Cuando terminé, me dijeron que había una tienda cerca que valía la pena. La encontré en la calle Fuentes. Desde fuera no anunciaba nada extraordinario, pero en cuanto entré entendí que estaba en otro tiempo. Luis me preguntó de dónde era, me recomendó unas conservas y me contó, sin que yo preguntara, que su tatarabuela había abierto aquello en 1889, que abrían 363 días al año y que los dos que cerraban le faltaba algo. Cuando salí llevaba más de lo que había ido a buscar, como siempre ocurre en los sitios que de verdad importan.
Casa Luis cerrará este sábado. Más de 130 años, cinco generaciones, una guerra civil que la dejó desvalijada y obligó a empezar de cero cuando la tienda anterior, a pocos metros de donde está hoy, quedó arrasada y hubo que reconstruirlo todo desde el suelo. Después vinieron dos pandemias, la despoblación, el supermercado de la capital de comarca, Amazon. Todo eso lo sobrevivió. Lo que no ha sobrevivido es el tiempo de Luis, que se jubila después de más de 40 años detrás del mostrador. No hay drama en eso, hay dignidad.
Pero hay también una pérdida que va más allá del comercio. Cuando cierra una tienda como esta no cierra solo un negocio, cierra un archivo. Luis era una memoria viva de Samper: fechas, anécdotas, nombres, el registro oral de lo que había ocurrido en ese pueblo durante décadas. Ese tipo de memoria no se digitaliza, no se sube a ninguna nube, no tiene copia de seguridad. Desaparece con el último día que alguien abre una persiana.

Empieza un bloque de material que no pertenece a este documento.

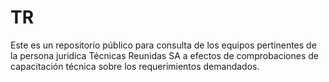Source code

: # TR

Este es un repositorio público para consulta de los equipos pertinentes de la persona juridica Técnicas Reunidas SA a efectos de comprobaciones de capacitación técnica sobre los requerimientos demandados.
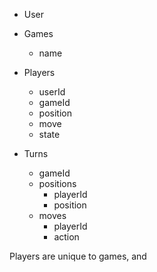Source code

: - User

- Games
  - name

- Players
  - userId
  - gameId
  - position
  - move
  - state

- Turns
  - gameId 
  - positions
    - playerId
    - position
  - moves
    - playerId
    - action

Players are unique to games, and 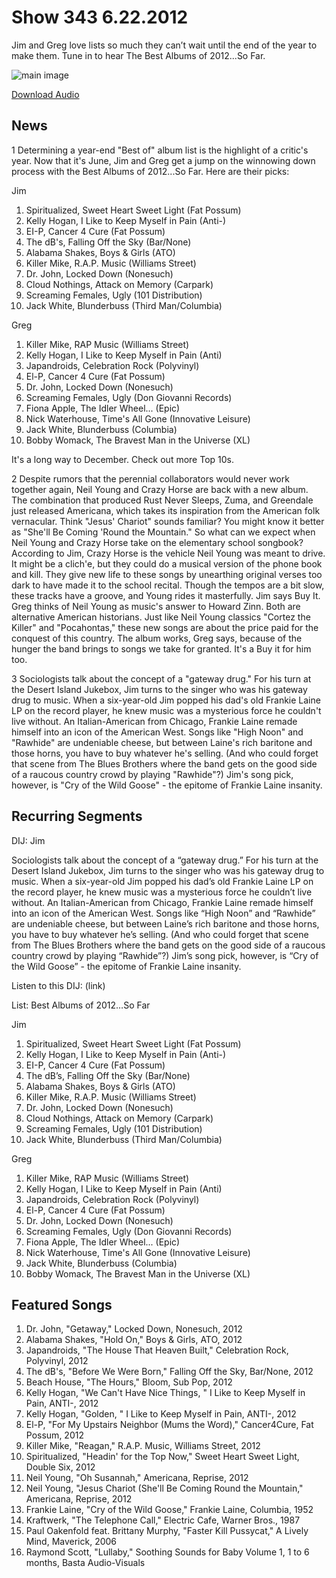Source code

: # Show 343 6.22.2012
Jim and Greg love lists so much they can’t wait until the end of the year to make them. Tune in to hear The Best Albums of 2012...So Far.

![main image](http://www.soundopinions.org/images/2012/bestof2012_sofar.jpg)

[Download Audio](http://audio.soundopinions.org/streams/2012/06/so_20120622.m3u)

## News
1 Determining a year-end "Best of" album list is the highlight of a critic's year. Now that it's June, Jim and Greg get a jump on the winnowing down process with the Best Albums of 2012...So Far. Here are their picks:

Jim
1. Spiritualized, Sweet Heart Sweet Light (Fat Possum)
2. Kelly Hogan, I Like to Keep Myself in Pain (Anti-)
3. EI-P, Cancer 4 Cure (Fat Possum)
4. The dB's, Falling Off the Sky (Bar/None)
5. Alabama Shakes, Boys & Girls (ATO)
6. Killer Mike, R.A.P. Music (Williams Street)
7. Dr. John, Locked Down (Nonesuch)
8. Cloud Nothings, Attack on Memory (Carpark)
9. Screaming Females, Ugly (101 Distribution)
10. Jack White, Blunderbuss (Third Man/Columbia)

Greg
1. Killer Mike, RAP Music (Williams Street)
2. Kelly Hogan, I Like to Keep Myself in Pain (Anti)
3. Japandroids, Celebration Rock (Polyvinyl)
4. El-P, Cancer 4 Cure (Fat Possum)
5. Dr. John, Locked Down (Nonesuch)
6. Screaming Females, Ugly (Don Giovanni Records)
7. Fiona Apple, The Idler Wheel... (Epic)
8. Nick Waterhouse, Time's All Gone (Innovative Leisure)
9. Jack White, Blunderbuss (Columbia)
10. Bobby Womack, The Bravest Man in the Universe (XL)

It's a long way to December. Check out more Top 10s.

2 Despite rumors that the perennial collaborators would never work together again, Neil Young and Crazy Horse are back with a new album. The combination that produced Rust Never Sleeps, Zuma, and Greendale just released Americana, which takes its inspiration from the American folk vernacular. Think "Jesus' Chariot" sounds familiar? You might know it better as "She'll Be Coming 'Round the Mountain." So what can we expect when Neil Young and Crazy Horse take on the elementary school songbook? According to Jim, Crazy Horse is the vehicle Neil Young was meant to drive. It might be a clich'e, but they could do a musical version of the phone book and kill. They give new life to these songs by unearthing original verses too dark to have made it to the school recital. Though the tempos are a bit slow, these tracks have a groove, and Young rides it masterfully. Jim says Buy It. Greg thinks of Neil Young as music's answer to Howard Zinn. Both are alternative American historians. Just like Neil Young classics "Cortez the Killer" and "Pocahontas," these new songs are about the price paid for the conquest of this country. The album works, Greg says, because of the hunger the band brings to songs we take for granted. It's a Buy it for him too.

3 Sociologists talk about the concept of a "gateway drug." For his turn at the Desert Island Jukebox, Jim turns to the singer who was his gateway drug to music. When a six-year-old Jim popped his dad's old Frankie Laine LP on the record player, he knew music was a mysterious force he couldn't live without. An Italian-American from Chicago, Frankie Laine remade himself into an icon of the American West. Songs like "High Noon" and "Rawhide" are undeniable cheese, but between Laine's rich baritone and those horns, you have to buy whatever he's selling. (And who could forget that scene from The Blues Brothers where the band gets on the good side of a raucous country crowd by playing "Rawhide"?) Jim's song pick, however, is "Cry of the Wild Goose" - the epitome of Frankie Laine insanity.

## Recurring Segments
DIJ: Jim

Sociologists talk about the concept of a “gateway drug.” For his turn at the Desert Island Jukebox, Jim turns to the singer who was his gateway drug to music. When a six-year-old Jim popped his dad’s old Frankie Laine LP on the record player, he knew music was a mysterious force he couldn’t live without. An Italian-American from Chicago, Frankie Laine remade himself into an icon of the American West. Songs like “High Noon” and “Rawhide” are undeniable cheese, but between Laine’s rich baritone and those horns, you have to buy whatever he’s selling. (And who could forget that scene from The Blues Brothers where the band gets on the good side of a raucous country crowd by playing “Rawhide”?) Jim’s song pick, however, is “Cry of the Wild Goose” - the epitome of Frankie Laine insanity.

Listen to this DIJ: (link)

List: Best Albums of 2012…So Far

Jim
1. Spiritualized, Sweet Heart Sweet Light (Fat Possum)
2. Kelly Hogan, I Like to Keep Myself in Pain (Anti-)
3. EI-P, Cancer 4 Cure (Fat Possum)
4. The dB’s, Falling Off the Sky (Bar/None)
5. Alabama Shakes, Boys & Girls (ATO)
6. Killer Mike, R.A.P. Music (Williams Street)
7. Dr. John, Locked Down (Nonesuch)
8. Cloud Nothings, Attack on Memory (Carpark)
9. Screaming Females, Ugly (101 Distribution)
10. Jack White, Blunderbuss (Third Man/Columbia)

Greg
1. Killer Mike, RAP Music (Williams Street)
2. Kelly Hogan, I Like to Keep Myself in Pain (Anti)
3. Japandroids, Celebration Rock (Polyvinyl)
4. El-P, Cancer 4 Cure (Fat Possum)
5. Dr. John, Locked Down (Nonesuch)
6. Screaming Females, Ugly (Don Giovanni Records)
7. Fiona Apple, The Idler Wheel... (Epic)
8. Nick Waterhouse, Time's All Gone (Innovative Leisure)
9. Jack White, Blunderbuss (Columbia)
10. Bobby Womack, The Bravest Man in the Universe (XL)

## Featured Songs
1. Dr. John, "Getaway," Locked Down, Nonesuch, 2012
2. Alabama Shakes, "Hold On," Boys & Girls, ATO, 2012
3. Japandroids, "The House That Heaven Built," Celebration Rock, Polyvinyl, 2012
4. The dB's, "Before We Were Born," Falling Off the Sky, Bar/None, 2012
5. Beach House, "The Hours," Bloom, Sub Pop, 2012
6. Kelly Hogan, "We Can't Have Nice Things, " I Like to Keep Myself in Pain, ANTI-, 2012
7. Kelly Hogan, "Golden, " I Like to Keep Myself in Pain, ANTI-, 2012
8. El-P, "For My Upstairs Neighbor (Mums the Word)," Cancer4Cure, Fat Possum, 2012
9. Killer Mike, "Reagan," R.A.P. Music, Williams Street, 2012
10. Spiritualized, "Headin' for the Top Now," Sweet Heart Sweet Light, Double Six, 2012
11. Neil Young, "Oh Susannah," Americana, Reprise, 2012
12. Neil Young, "Jesus Chariot (She'll Be Coming Round the Mountain," Americana, Reprise, 2012
13. Frankie Laine, "Cry of the Wild Goose," Frankie Laine, Columbia, 1952
14. Kraftwerk, "The Telephone Call," Electric Cafe, Warner Bros., 1987
15. Paul Oakenfold feat. Brittany Murphy, "Faster Kill Pussycat," A Lively Mind, Maverick, 2006
16. Raymond Scott, "Lullaby," Soothing Sounds for Baby Volume 1, 1 to 6 months, Basta Audio-Visuals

El Bajo Aragón está lleno de estos archivos. Quedan pocos, y cada vez menos. La tienda de ultramarinos que vendía de todo y escuchaba a todos, el bar que era también sala de juntas informal y oficina de empleo y punto de información municipal, la farmacia que conocía los males de tres generaciones de la misma familia, el quiosco que repartía el periódico y, de paso, las noticias del pueblo antes de que existiera WhatsApp. Son infraestructuras invisibles, no aparecen en ningún plan de desarrollo territorial, no generan titulares cuando funcionan, solo cuando cierran.
El problema no es la nostalgia. La nostalgia es un lujo que no nos podemos permitir cuando hay pueblos que necesitan soluciones concretas, no elegías. El problema es que seguimos sin entender que lo que sostiene un pueblo no es solo el asfalto de la carretera ni la cobertura del móvil, sino la red de vínculos que hace que la gente quiera quedarse. Y esa red se teje en mostradores como el de Luis, en conversaciones que no tienen agenda ni orden del día, en el gesto de alguien que te conoce de toda la vida y te pregunta por tu madre antes de cobrar la cuenta.
Una comunidad que pierde sus mostradores pierde también sus espejos. Eso no lo repone ninguna política de cohesión territorial. Se puede poner fibra óptica, abrir telecentros, convocar ayudas para el comercio rural. Todo eso está bien y hace falta. Pero ninguna subvención enseña a preguntarte por tu madre antes de cobrar la cuenta. Y cuando eso se va, tarda mucho en volver, si es que vuelve.